─── Dataset excerpts

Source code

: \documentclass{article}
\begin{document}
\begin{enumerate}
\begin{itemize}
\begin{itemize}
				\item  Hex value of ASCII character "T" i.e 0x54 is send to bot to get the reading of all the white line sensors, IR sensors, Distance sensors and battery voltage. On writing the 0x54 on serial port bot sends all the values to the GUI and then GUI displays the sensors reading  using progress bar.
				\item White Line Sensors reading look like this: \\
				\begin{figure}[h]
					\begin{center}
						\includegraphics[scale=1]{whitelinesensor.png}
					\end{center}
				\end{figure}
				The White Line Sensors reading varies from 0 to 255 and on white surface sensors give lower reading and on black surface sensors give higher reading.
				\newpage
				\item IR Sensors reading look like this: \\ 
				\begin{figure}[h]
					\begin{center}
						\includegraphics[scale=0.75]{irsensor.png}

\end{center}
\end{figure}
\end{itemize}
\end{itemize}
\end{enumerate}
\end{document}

──────

Problem details: Could you repeat every record above exactly as it appears?

Problem solution:
Source code

: \documentclass{article}
\begin{document}
\begin{enumerate}
\begin{itemize}
\begin{itemize}
				\item  Hex value of ASCII character "T" i.e 0x54 is send to bot to get the reading of all the white line sensors, IR sensors, Distance sensors and battery voltage. On writing the 0x54 on serial port bot sends all the values to the GUI and then GUI displays the sensors reading  using progress bar.
				\item White Line Sensors reading look like this: \\
				\begin{figure}[h]
					\begin{center}
						\includegraphics[scale=1]{whitelinesensor.png}
					\end{center}
				\end{figure}
				The White Line Sensors reading varies from 0 to 255 and on white surface sensors give lower reading and on black surface sensors give higher reading.
				\newpage
				\item IR Sensors reading look like this: \\ 
				\begin{figure}[h]
					\begin{center}
						\includegraphics[scale=0.75]{irsensor.png}

\end{center}
\end{figure}
\end{itemize}
\end{itemize}
\end{enumerate}
\end{document}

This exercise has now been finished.